Installation FAQ: Windows Vista and Windows 7

What user privileges are required to install the Framework Freeviewer and its associated datasets?

The installation packages for both the Framework Free Viewer software and the datasets require that installation is run with Administrator privileges.

If you have downloaded the .msi (Microsoft Installation package) from the web or are running the T5 Volume 2 installations, you will typically receive a security warning before the installation package is run.

Windows Vista Security Warning

If you attempt to install as a standard user, you will be prompted with a UAC (User Access Control) consent dialog prompting for the credentials of a suitable administator account.

Windows Vista Consent Dialog

You will need to either contact your administrator at this point or enter your administrative password at this point. Please note that the precise dialog you receive at this point may differ from the screenshot above.

Do I need to be an administrator to run the Framework Free Viewer?

No, the Framework Free Viewer does not require administrative rights to run. You can use it quite happily as a Standard User. However you should consider the location where you should install the data files, since by default in Windows Vista and Windows 7 some locations are protected from standard users.

Can I always accept the default folder locations for the installation?

By default the application (Software) set up defaults to C:\Program files\Framework Archaeology\Archpublisher. You may however if you prefer install the software in any location you prefer, if you have the necessary permissions to do so.

By default the data for Terminal 5 Volume 2 is installed in the Public users, Public Documents folder. The actual files are then installed under Framework Archaeology \ Archpublisher \Projects \ A_Project_Name.

For our older distributions (Perry Oaks and Stansted) ┬áthe data is installed in the Documents folder for the user who has the administrative credentials for the installation. Therefore an administrator installing the data for use by a standard user should change the default folder to that user’s Documents folder or to the Public users, Public Documents folder.

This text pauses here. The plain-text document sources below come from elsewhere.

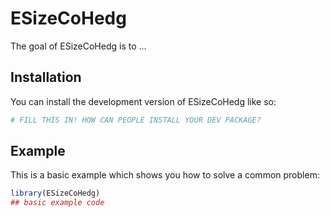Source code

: 
# ESizeCoHedg

<!-- badges: start -->
<!-- badges: end -->

The goal of ESizeCoHedg is to ...

## Installation

You can install the development version of ESizeCoHedg like so:

``` r
# FILL THIS IN! HOW CAN PEOPLE INSTALL YOUR DEV PACKAGE?
```

## Example

This is a basic example which shows you how to solve a common problem:

``` r
library(ESizeCoHedg)
## basic example code
```

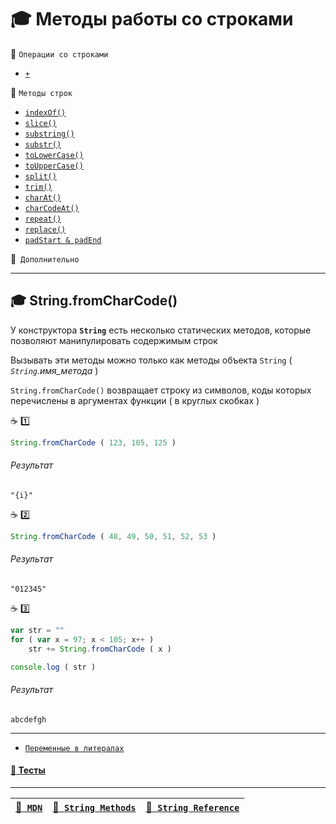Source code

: # :mortar_board: Методы работы со строками

:file_folder: `Операции со строками`

* [`+`](Strings-methods-concat)

:file_folder: `Методы строк`

* [`indexOf()`](Strings-methods-indexOf)
* [`slice()`](Strings-methods-slice)
* [`substring()`](Strings-methods-substring)
* [`substr()`](Strings-methods-substr)
* [`toLowerCase()`](Strings-methods-toLowerCase)
* [`toUpperCase()`](Strings-methods-toUpperCase)
* [`split()`](Strings-methods-split)
* [`trim()`](Strings-methods-trim)
* [`charAt()`](Strings-methods-charAt)
* [`charCodeAt()`](Strings-methods-charCodeAt)
* [`repeat()`](Strings-methods-repeat)
* [`replace()`](Strings-methods-replace)
* [`padStart & padEnd`](Strings-methods-padStart-padEnd)

:file_folder:` Дополнительно`

***

## :mortar_board: String.fromCharCode()

У конструктора **`String`** есть несколько статических методов, которые позволяют манипулировать содержимым строк

Вызывать эти методы можно только как методы объекта `String`  ( *`String`.имя_метода* )

`String.fromCharCode()` возвращает строку из символов, коды которых перечислены в аргументах функции ( в круглых скобках )

:coffee: :one:

```javascript
String.fromCharCode ( 123, 105, 125 )
```

###### Результат
```
"{i}"
```

:coffee: :two:

```javascript
String.fromCharCode ( 48, 49, 50, 51, 52, 53 )
```

###### Результат
```
"012345"
```

:coffee: :three:

```javascript
var str = ""
for ( var x = 97; x < 105; x++ )
    str += String.fromCharCode ( x )

console.log ( str )
```

###### Результат
```
abcdefgh
```

***

* [`Переменные в литералах`](Strings-vars-and-literals)

#### [:briefcase: Тесты](https://garevna.github.io/js-quiz/#stringMethods)

***

| [:link:` MDN`](https://developer.mozilla.org/ru/docs/Web/JavaScript/Reference/Global_Objects/String "Открывайте в новой вкладке") | [:link:` String Methods`](https://www.w3schools.com/js/js_string_methods.asp "Открывайте в новой вкладке") | [:link:` String Reference`](https://www.w3schools.com/jsref/jsref_obj_string.asp "Открывайте в новой вкладке") |
|-|-|-|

However you can install the data in any preferred location. However depending on the policies in use in your organisation, this may have some implications, if you intend multiple users to share the same installation of the data. If you wish multiple users to share access to the data on a single computer, you might like to consider installing the data to the Public Documents folder.

Often users can only view files in another user’s Documents folder. Since the Framework Freeviewer needs to write to a single file in the chosen data directory, it is necessary to install to a folder which is writeable for all the proposed users.

If you wish to install for multiple users on a network you may like to consult the network installation guide for help on how to do this most effectively for your organisation (older .msi installations only).

For the older .msi installations (Perry Oaks and Stansted), there is a walk-through on changing the default folder locations here. This is written from the point of view of a Windows 2000 or XP installation. If you wish to locate the Public folder on Windows Vista you will find it in the Users directory.

Why does the installer appear to hang with the screen saying ‘Configuring Windows Installer’? After a while the progress bar does not seem to progress.

It is unlikely that the installer has actually hung at this point. The data installations are very large and contain many files which need to be unpacked before they can be installed. This operation seems to be processor dependent and so the operation takes longer on older computers. Typically, you only need to wait for the operation to complete and move you to the next stage of the wizard.

However, if you have on-access virus scanning activated and it is set to scan several levels into the installation file this can dramatically lengthen the time taken at this stage. Therefore if you find that you have waited more than about twenty minutes, you may like to consider scanning the file before it is installed and then installing with the on-access scanning disabled for compressed files.